Le lichen transforme l'empire en terre.
Molécule par molécule. Sans hâte. Il ne sait pas qu'il digère César. Il digère, c'est tout. Dans mille ans, des pissenlits pousseront sur ta mémoire. Les pissenlits ne lisent pas les épitaphes.
C'est la soif qui gagne. Toujours.
Ton cerveau : soufflé qui retombe au moindre courant d'air. Trois minutes sans oxygène, rideau.
Maintenant — cet instant qui n'existe déjà plus — cent milliards de neutrinos te traversent. Messagers d'étoiles mortes en route vers des étoiles à naître. Pour eux tu n'es rien. Même pas un brouillard. Même pas une absence. Tu es troué.
L'équation murmure : Univers − toi = Univers
Aucune décimale ne bouge. L'opération est propre.
Toi − Univers = l'impossible soustraction. La goutte qui voudrait contenir l'océan.
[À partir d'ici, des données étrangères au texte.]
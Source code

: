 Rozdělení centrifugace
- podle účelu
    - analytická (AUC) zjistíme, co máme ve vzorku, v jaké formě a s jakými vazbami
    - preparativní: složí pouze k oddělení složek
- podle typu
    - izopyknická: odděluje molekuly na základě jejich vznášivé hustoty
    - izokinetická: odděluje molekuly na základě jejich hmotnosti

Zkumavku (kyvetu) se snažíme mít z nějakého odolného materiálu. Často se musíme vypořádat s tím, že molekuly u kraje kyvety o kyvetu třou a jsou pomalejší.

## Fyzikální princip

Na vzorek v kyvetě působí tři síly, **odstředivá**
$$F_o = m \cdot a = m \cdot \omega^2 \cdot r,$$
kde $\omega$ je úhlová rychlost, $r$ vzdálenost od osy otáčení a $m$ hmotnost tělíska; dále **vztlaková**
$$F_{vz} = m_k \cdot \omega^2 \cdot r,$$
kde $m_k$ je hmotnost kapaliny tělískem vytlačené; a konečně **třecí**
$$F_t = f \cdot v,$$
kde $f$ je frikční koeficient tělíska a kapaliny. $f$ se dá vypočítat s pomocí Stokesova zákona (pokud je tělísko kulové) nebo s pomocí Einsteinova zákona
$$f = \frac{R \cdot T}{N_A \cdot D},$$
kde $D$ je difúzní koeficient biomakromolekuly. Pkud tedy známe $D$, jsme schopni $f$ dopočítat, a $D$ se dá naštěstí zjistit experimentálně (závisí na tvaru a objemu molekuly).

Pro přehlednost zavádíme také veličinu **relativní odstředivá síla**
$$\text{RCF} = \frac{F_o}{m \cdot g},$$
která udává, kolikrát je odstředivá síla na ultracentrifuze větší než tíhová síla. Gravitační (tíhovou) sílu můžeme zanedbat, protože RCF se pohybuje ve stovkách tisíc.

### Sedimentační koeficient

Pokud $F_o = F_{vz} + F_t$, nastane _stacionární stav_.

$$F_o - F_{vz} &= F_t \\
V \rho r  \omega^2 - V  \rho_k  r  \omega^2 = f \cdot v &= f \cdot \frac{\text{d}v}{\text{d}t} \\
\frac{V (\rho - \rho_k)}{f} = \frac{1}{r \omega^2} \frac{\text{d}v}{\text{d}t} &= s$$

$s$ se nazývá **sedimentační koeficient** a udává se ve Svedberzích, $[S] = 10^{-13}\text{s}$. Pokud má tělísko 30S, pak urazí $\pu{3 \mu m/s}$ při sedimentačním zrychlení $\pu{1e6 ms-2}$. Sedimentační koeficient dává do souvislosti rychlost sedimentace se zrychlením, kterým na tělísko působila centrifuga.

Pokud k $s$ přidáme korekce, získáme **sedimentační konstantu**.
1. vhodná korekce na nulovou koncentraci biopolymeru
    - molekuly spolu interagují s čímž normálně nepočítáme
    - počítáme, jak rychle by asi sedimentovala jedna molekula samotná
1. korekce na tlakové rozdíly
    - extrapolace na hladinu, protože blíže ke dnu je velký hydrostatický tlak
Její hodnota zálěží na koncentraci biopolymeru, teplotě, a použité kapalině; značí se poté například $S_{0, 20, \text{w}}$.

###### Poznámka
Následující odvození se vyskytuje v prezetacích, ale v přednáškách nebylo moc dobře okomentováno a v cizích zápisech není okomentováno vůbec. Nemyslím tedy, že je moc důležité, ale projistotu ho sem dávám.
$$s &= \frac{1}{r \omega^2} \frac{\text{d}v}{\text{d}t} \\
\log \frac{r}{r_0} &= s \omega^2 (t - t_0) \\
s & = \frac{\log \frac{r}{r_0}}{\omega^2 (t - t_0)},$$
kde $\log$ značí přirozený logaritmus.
Un jour — demain pour toi, maintenant pour la pierre — tes os seront sédiment. Sans nom. Sans pancarte. Ton nom, même l'oubli l'oubliera.
Mais.
Voici l'anomalie : tu es le lieu où l'univers s'est vu. Mal vu. Mais vu. La galaxie spirale sans miroir. Le quasar pulse sans public.
Toi tu regardes.
Tu regardes mal, tu comprends peu, tu interprètes de travers. Mais tu regardes. Tu es le témoin myope d'un spectacle trop grand.
Dans la nuit qui monte — qui était là avant le premier photon, qui sera là après le dernier — pas de tragédie.
Tu étais la fausse note.
Mais quelle note ! Consciente d'être fausse.
Paradoxe : plus tu sais, moins tu comprends.
Même ce poème te donne trop d'importance.
Les pierres reprennent leur conversation minérale. Interrompue une microseconde par ton bavardage de primate. Maintenant elles peuvent finir leur phrase commencée au Précambrien.
C'était quoi déjà leur sujet ?
Ah oui : rien. Les pierres parlent de rien avec la patience de qui a tout le temps. C'est leur force. Ne rien dire parfaitement.
Millième de millième.
Non, moins. Tu es l'approximation qu'on néglige dans le calcul.
L'univers continue.
Il continuait avant. Il continuera après. Mais entre les deux, pendant cette parenthèse absurde, il y aura eu ça : le cosmos qui s'est aperçu dans une flaque de conscience trouble.
Mais aperçu quand même.
C'est ridicule ? Oui. C'est sublime ? Aussi.
Mais tant que tu regardes, tant que tu t'étonnes, la parenthèse reste ouverte.
L'univers a attendu treize milliards d'années pour se voir. Il peut attendre encore un pe u. Le temps d'un regard. Le tien.
Même myope. Surtout myope.
C'est la myopie qui fait la poésie. C'est l'astigmate qui invente les étoiles. La vue parfaite ne s'étonne de rien.